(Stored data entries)

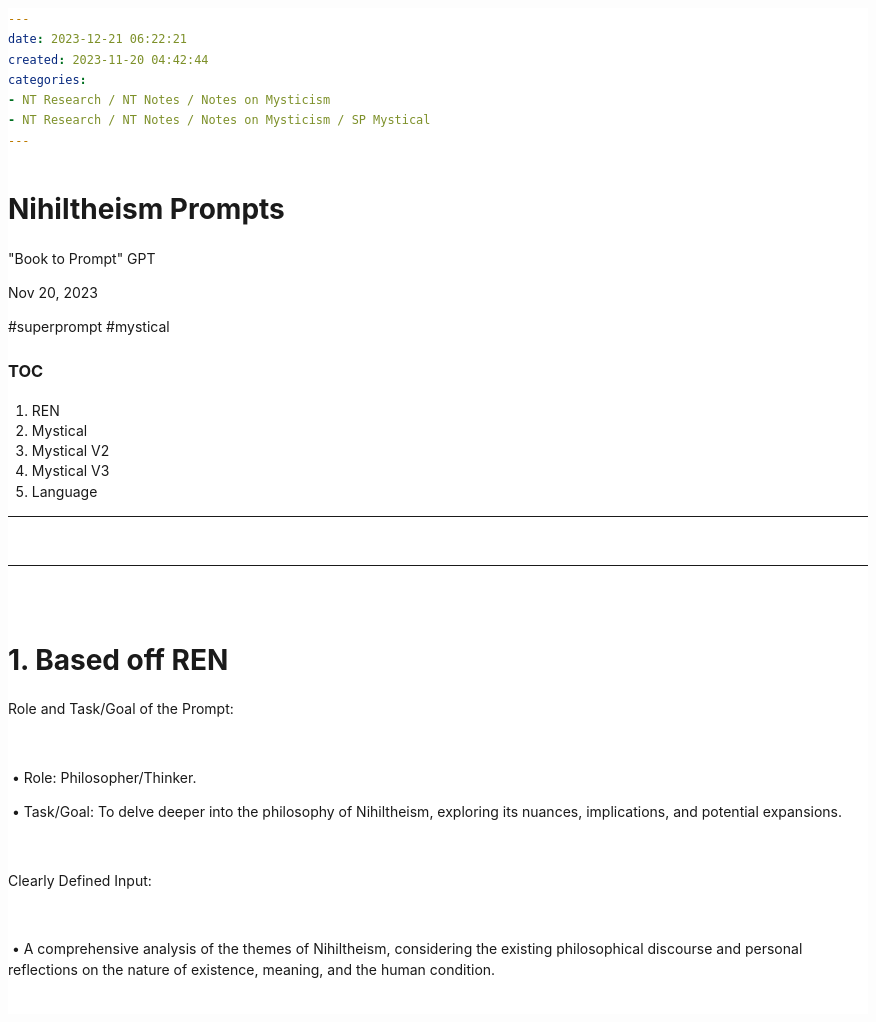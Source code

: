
 ```yaml
---
date: 2023-12-21 06:22:21
created: 2023-11-20 04:42:44
categories:
- NT Research / NT Notes / Notes on Mysticism
- NT Research / NT Notes / Notes on Mysticism / SP Mystical
---
```


# Nihiltheism Prompts 

"Book to Prompt" GPT

Nov 20, 2023

#superprompt #mystical

### TOC

1. REN
2. Mystical
3. Mystical V2
4. Mystical V3
5. Language

* * *

<br>

* * *

<br>

# 1\. Based off REN

Role and Task/Goal of the Prompt:

<br>

 • Role: Philosopher/Thinker.

 • Task/Goal: To delve deeper into the philosophy of Nihiltheism, exploring its nuances, implications, and potential expansions.

<br>

Clearly Defined Input:

<br>

 • A comprehensive analysis of the themes of Nihiltheism, considering the existing philosophical discourse and personal reflections on the nature of existence, meaning, and the human condition.

<br>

* Work task: Say how many lines of the records include the string "Goal"; the number alone is enough.

* Answer area: 2